I looked at Kane and saw he swallowed but nodded his head to the doctor, taking what he said at face value.
“The bad news about type one diabetes is that there is no cure for it. You will have it for the rest of your life. The good news is that it is manageable. You will need to take a daily injection of insulin, starting today. You will have a standard daily dose and it can be adjusted depending on your sugar level. While you were sleeping earlier, we sampled your blood sugar level so it will be a low dose today as you’re not actively moving, or consuming a lot of calories. That is the trick with your injections, the more active you are or the more calories you consume, the higher your dose needs to be. Don’t worry about that right now though, we will develop a schedule.”
The doctor went on as a nurse opened the door and wheeled in a trolley with a yellow bucket and other medical equipment on a large tray.
“Weekly appointments and check-ups will be set up until you’ve got a handle on your doses. It will become routine for you and I doubt it will be difficult for you to get a grasp of. You look like a man who knows about diet and exercise. You will just have to follow a new program to balance your body’s glucose level. Does that make sense?”
Kane nodded mutely then pointed his finger at the trolley next to the nurse.
“What’s that?” he asked, his voice low.
“Your first insulin dose. I’ll prescribe an insulin pen just because they are more convenient than dealing with a separate needle and bottle of insulin.”
Kane tensed up at the mention of the word ‘needle.’ He sat upright and he glared daggers at the doctor. “You are not sticking a needle in me.”
The doctor glanced at the brothers then back to Kane. “Your insulin must be injected under the skin, Mr. Slater. It cannot be taken orally because the acids in your stomach will destroy it.”
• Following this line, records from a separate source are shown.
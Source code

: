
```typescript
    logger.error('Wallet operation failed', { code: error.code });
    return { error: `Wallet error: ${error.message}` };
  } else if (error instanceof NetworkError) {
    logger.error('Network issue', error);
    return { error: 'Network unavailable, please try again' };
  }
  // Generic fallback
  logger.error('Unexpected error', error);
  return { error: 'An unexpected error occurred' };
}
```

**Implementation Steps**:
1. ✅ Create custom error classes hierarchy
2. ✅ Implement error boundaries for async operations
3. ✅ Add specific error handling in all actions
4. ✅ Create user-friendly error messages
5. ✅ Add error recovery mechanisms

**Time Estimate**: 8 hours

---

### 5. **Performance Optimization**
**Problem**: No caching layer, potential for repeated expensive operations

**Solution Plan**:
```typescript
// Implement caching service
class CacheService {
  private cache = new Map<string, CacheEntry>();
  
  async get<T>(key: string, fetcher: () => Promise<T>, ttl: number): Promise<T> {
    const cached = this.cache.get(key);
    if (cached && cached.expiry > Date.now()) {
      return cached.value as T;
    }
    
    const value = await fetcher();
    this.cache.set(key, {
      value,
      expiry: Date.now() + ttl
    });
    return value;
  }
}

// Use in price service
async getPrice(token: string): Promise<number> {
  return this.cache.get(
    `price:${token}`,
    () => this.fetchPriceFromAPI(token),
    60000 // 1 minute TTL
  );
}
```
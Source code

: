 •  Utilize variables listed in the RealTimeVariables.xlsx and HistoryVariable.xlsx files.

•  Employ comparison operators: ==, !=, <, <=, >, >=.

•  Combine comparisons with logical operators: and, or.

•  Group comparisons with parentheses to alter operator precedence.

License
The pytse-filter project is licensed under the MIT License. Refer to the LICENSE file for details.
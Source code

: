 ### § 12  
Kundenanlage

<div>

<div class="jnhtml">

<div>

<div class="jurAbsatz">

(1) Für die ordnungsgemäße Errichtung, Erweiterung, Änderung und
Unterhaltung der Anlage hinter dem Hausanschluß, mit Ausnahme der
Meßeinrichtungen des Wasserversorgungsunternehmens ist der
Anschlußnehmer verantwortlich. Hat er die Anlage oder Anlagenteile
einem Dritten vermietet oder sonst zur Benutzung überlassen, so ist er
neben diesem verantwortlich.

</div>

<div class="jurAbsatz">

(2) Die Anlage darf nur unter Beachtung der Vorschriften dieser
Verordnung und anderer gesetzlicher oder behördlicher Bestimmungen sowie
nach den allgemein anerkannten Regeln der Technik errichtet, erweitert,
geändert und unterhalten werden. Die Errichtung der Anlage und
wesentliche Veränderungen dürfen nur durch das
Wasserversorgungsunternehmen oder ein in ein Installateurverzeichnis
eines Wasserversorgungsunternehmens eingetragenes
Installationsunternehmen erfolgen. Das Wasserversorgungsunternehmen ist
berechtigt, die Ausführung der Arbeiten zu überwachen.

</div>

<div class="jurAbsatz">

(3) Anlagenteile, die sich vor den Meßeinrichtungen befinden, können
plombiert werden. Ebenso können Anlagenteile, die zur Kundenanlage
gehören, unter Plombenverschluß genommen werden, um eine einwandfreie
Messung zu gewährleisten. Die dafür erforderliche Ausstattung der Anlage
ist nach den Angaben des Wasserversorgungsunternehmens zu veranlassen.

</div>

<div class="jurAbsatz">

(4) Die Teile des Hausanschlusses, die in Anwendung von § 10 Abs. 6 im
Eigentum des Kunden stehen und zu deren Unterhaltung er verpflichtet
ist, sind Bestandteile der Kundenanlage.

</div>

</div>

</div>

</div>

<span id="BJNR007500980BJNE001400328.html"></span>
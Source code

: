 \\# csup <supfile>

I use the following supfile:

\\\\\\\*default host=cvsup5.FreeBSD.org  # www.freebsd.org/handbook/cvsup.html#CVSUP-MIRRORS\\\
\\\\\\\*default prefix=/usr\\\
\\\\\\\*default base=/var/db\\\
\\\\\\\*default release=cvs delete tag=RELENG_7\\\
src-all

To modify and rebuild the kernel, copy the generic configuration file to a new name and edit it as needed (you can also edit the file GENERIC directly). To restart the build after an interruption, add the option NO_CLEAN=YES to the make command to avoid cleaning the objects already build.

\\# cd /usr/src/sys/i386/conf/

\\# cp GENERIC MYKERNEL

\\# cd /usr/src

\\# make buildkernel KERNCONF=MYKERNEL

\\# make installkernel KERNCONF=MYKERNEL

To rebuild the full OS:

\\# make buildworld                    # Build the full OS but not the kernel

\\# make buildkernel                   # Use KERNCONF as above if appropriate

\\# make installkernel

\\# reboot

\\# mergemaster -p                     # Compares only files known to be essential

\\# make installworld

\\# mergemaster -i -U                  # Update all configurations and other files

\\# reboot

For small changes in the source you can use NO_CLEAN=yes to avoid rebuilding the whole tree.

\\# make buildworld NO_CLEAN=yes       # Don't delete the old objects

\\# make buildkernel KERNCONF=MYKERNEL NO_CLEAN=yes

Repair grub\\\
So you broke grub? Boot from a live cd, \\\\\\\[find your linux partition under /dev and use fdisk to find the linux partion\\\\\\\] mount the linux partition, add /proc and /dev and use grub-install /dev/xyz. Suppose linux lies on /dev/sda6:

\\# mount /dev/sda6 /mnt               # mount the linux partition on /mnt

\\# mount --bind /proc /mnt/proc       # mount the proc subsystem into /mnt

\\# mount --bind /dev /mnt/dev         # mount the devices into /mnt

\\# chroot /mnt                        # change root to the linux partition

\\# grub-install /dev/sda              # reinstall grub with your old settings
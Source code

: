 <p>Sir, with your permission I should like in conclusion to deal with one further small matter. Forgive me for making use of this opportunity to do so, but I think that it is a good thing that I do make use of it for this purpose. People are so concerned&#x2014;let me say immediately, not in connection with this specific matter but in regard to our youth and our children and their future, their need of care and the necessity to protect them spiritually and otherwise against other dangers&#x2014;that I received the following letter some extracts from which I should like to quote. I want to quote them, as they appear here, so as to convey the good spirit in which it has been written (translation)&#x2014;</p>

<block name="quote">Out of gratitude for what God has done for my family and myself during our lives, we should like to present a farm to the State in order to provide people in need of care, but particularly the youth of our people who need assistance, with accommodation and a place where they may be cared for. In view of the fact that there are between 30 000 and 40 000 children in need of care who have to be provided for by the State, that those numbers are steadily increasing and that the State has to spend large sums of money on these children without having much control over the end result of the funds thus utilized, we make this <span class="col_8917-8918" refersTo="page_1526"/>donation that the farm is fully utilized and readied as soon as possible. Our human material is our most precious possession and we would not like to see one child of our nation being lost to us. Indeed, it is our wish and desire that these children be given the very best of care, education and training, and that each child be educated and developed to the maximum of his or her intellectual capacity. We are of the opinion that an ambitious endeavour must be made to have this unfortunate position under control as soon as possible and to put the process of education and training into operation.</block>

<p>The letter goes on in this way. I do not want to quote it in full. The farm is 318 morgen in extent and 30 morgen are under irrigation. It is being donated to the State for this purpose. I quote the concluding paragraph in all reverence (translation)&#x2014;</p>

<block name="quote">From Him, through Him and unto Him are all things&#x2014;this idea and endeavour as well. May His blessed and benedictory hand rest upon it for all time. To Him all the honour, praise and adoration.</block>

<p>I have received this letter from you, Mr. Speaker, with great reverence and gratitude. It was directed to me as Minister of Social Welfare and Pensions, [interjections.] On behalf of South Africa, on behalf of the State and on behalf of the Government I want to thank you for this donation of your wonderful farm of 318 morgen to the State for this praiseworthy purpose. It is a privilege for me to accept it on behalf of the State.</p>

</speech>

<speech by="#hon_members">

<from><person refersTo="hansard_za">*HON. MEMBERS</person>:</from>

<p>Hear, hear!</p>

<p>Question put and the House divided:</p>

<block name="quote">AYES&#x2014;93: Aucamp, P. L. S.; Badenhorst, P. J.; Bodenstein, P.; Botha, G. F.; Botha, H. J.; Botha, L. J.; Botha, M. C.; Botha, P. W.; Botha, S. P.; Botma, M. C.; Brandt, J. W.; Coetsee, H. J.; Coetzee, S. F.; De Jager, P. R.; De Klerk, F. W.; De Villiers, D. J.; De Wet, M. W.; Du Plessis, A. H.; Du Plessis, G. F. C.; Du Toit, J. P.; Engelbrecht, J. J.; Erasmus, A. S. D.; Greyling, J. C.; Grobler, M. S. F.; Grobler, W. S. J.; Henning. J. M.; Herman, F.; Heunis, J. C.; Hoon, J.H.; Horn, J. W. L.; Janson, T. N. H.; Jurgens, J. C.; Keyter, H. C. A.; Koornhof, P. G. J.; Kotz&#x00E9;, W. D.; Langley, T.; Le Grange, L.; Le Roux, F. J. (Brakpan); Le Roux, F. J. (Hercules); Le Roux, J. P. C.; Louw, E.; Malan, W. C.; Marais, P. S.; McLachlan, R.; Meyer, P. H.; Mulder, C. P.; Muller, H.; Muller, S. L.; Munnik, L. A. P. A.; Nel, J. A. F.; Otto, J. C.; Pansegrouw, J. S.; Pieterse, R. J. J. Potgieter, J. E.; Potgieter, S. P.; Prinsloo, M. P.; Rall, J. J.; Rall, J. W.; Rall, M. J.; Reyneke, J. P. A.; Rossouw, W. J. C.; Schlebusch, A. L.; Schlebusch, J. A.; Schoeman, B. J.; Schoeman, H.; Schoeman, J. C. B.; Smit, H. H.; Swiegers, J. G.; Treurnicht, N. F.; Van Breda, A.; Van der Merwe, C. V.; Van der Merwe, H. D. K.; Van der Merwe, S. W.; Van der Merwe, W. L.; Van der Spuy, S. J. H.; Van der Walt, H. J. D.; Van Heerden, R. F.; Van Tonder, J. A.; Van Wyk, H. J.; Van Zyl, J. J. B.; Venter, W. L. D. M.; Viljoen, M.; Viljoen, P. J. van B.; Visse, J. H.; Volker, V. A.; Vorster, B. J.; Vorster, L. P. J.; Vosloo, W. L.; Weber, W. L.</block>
Kane swallowed. “I don’t care; you’re not sticking a needle in me. I don’t give a fuck.”
“Damn,” Ryder murmured. “Kane, you need this medication or you don’t get better. Period. You have to take it.”
Kane looked at his older brother, and at that moment he was a scared little boy. “Not a needle, Ryder. Please. Anything but a needle.”
I was shocked.
I had no idea he was so terrified of needles. I mean, he couldn’t be scared of them, he had a sleeve of tattoos so what was his problem?
Nico turned to the doctor. “He’s had some... bad experiences with needles in the past.”
He had? How?
The doctor frowned. “It has to be injected daily. I’m sorry, he has to receive this medication or... or he will die.”